══ GIVEN DATA ══
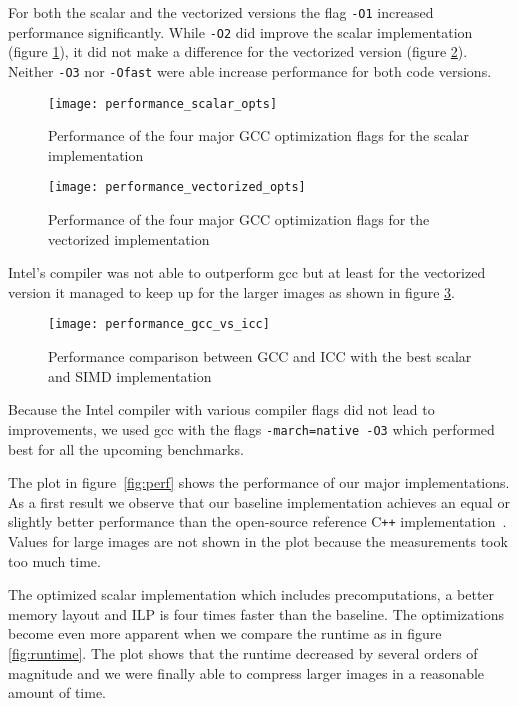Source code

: For both the scalar and the vectorized versions the flag \texttt{-O1} increased
performance significantly. While \texttt{-O2} did improve the scalar
implementation (figure \ref{fig:perf_scal}), it did not make a difference for
the vectorized version (figure \ref{fig:perf_vec}). Neither \texttt{-O3} nor
\texttt{-Ofast} were able increase performance for both code versions.

\begin{figure}[H]
  \centering
  \texttt{[image: performance\_scalar\_opts]}
  \caption{Performance of the four major GCC optimization flags for the scalar implementation}
  \label{fig:perf_scal}
\end{figure}

\begin{figure}[H]
    \centering
    \texttt{[image: performance\_vectorized\_opts]}
    \caption{Performance of the four major GCC optimization flags for the vectorized implementation}
    \label{fig:perf_vec}
  \end{figure}

Intel's compiler was not able to outperform gcc but at least for the vectorized
version it managed to keep up for the larger images as shown in figure
\ref{fig:perf_gcc_vs_icc}.

\begin{figure}[H]
  \centering
  \texttt{[image: performance\_gcc\_vs\_icc]}
  \caption{Performance comparison between GCC and ICC with the best scalar and
    SIMD implementation}
  \label{fig:perf_gcc_vs_icc}
\end{figure}

Because the Intel compiler with various compiler flags did not lead to
improvements, we used gcc with the flags \texttt{-march=native -O3} which
performed best for all the upcoming benchmarks.

 The plot in figure~\ref{fig:perf} shows the performance of
our major implementations. As a first result we observe that our baseline
implementation achieves an equal or slightly better performance than the
open-source reference C\texttt{++} implementation~\cite{github-cpp}. Values for
large images are not shown in the plot because the measurements took too much
time.

The optimized scalar implementation which includes precomputations, a better
memory layout and ILP is four times faster than the baseline. The optimizations
become even more apparent when we compare the runtime as in figure
\ref{fig:runtime}. The plot shows that the runtime decreased by several orders
of magnitude and we were finally able to compress larger images in a reasonable
amount of time.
═══
For the word "Intel", please say how many lines in the entries hold it, with only the number as the reply.

REPLY TO THE EXERCISE: 2